Yes, it absolutely does matter. For the SVM the misclassification costs are determined by the regularisation parameter $C$. Most good implementations allow you to have different missclassification costs for each class, $C_-$ and $C_+$. If you balance the dataset, then that is equivalent to changing the misclassification costs (so that a greater penalty is applied for misclassifying examples from the minority class). This means that in operation, your SVM will assign more patterns to the minority class than it should, assuming that the misclassification costs are equal.
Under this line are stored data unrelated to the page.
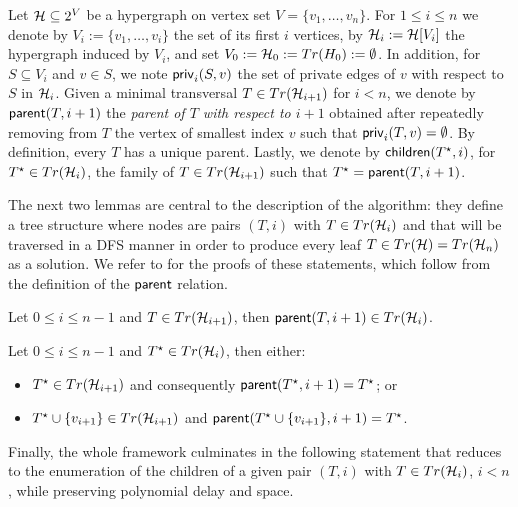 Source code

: Let \(\mathcal{H} \subseteq 2^{V}\) be a hypergraph on vertex set \(V=\{v_{1}, \dots, v_{n}\}\). 
For \(1\leq i\leq n\) we denote by \(V_{i} := \{v_{1}, \dots, v_{i}\}\) the set of its first \(i\) vertices, by \(\mathcal{H}_{i} := \mathcal{H}[V_{i}]\) the hypergraph induced by \(V_{i}\), and set \(V_0:=\mathcal{H}_{0} := Tr(H_{0}) := \emptyset\). 
In addition, for \(S \subseteq V_i\) and \(v \in S\), we note \(\operatorname{{\sf priv}}_{i}(S, v)\) the set of private edges of \(v\) with respect to $S$ in \(\mathcal{H}_{i}\).
Given a minimal transversal \(T \in Tr(\mathcal{H}_{i+1})\) for $i<n$, we denote by \(\operatorname{{\sf parent}}(T, i + 1)\) the \emph{parent of \(T\) with respect to \(i + 1\)} obtained after repeatedly removing from $T$ the vertex of smallest index \(v\) such that \(\operatorname{{\sf priv}}_{i}(T, v) = \emptyset\). 
By definition, every \(T\) has a unique parent. 
Lastly, we denote by \(\operatorname{{\sf children}}(T^{\star}, i)\), for \(T^{\star} \in Tr(\mathcal{H}_{i})\), the family of \(T \in Tr(\mathcal{H}_{i+1})\) such that \(T^{\star} = \operatorname{{\sf parent}}(T, i + 1)\). 

The next two lemmas are central to the description of the algorithm: they define a tree structure where nodes are pairs $(T,i)$ with $T\in Tr(\mathcal{H}_i)$ and that will be traversed in a DFS manner in order to produce every leaf $T\in Tr(\mathcal{H})=Tr(\mathcal{H}_n)$ as a solution.
We refer to \cite{bartier2024hypergraph} for the proofs of these statements, which follow from the definition of the $\operatorname{{\sf parent}}$ relation. %

\begin{lemma}
    Let \(0 \leq i \leq n - 1\) and \(T \in Tr(\mathcal{H}_{i+1})\), then \(\operatorname{{\sf parent}}(T, i + 1) \in Tr(\mathcal{H}_{i})\).
\end{lemma}

\begin{lemma}\label{lem:at-least-one-child}
    Let \(0 \leq i \leq n - 1\) and \(T^{\star} \in Tr(\mathcal{H}_{i})\), then either:
    \begin{itemize}
        \item \(T^{\star} \in Tr(\mathcal{H}_{i+1})\) and consequently \(\operatorname{{\sf parent}}(T^{\star}, i + 1) = T^{\star}\); or
        \item \(T^{\star} \cup \{v_{i+1}\} \in Tr(\mathcal{H}_{i+1})\) and \(\operatorname{{\sf parent}}(T^{\star} \cup \{v_{i+1}\}, i + 1) = T^{\star}\).
    \end{itemize} 
\end{lemma}

Finally, the whole framework culminates in the following statement that reduces \transenum{} to the enumeration of the children of a given pair $(T,i)$ with $T\in Tr(\mathcal{H}_i)$, $i<n$, while preserving polynomial delay and space.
I wrote a paper about this back in the mists of ancient history:
G. C. Cawley and N. L. C. Talbot, Manipulation of prior probabilities in support vector classification, In Proceedings of the IEEE/INNS International Joint Conference on Neural Networks (IJCNN-2001), pp. 2433-2438, Washington, D.C., U.S.A., July 15-19 2001. (preprint)
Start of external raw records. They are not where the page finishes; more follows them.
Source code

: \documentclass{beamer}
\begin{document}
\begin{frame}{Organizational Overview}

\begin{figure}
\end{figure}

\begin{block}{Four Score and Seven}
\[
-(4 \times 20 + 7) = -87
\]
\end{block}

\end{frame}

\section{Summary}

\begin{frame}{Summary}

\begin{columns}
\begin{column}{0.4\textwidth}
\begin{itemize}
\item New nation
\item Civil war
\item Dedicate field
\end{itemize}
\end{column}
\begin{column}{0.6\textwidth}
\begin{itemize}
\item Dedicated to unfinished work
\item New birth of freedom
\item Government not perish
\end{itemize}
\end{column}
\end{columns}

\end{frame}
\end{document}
If your dataset is artificially balanced, you can undo this by changing the misclassification costs to down-weight what would be the minority class.
IIRC if you have a 99:1 split in operation and 50:50 in the training set, then $C_+ = 99C$ and $C_-=C$ where $C$ is a regularisation hyper-parameter that you need to tune by e.g. cross-validation to avoid over-fitting.
Essentially the key to imbalanced learning problems is that the minority class is "more important" in some way than the majority class, so you need to work out what the reasonable misclassification costs are and use these in the selection of your regularisation/slack penalty parameters ($C_-$ and $C_+$). In most cases, there is no "class imbalance" problem (providing you have sufficient data), and it really just boils down to a cost-sensitive learning problem, where the imbalance is irrelevant in the sense that the solution is the same as for cost-sensitive learning in datasets with a natural 50:50 split.
Is there any way I can address this issue?
– zuccinni Jan 18 '22 at 15:02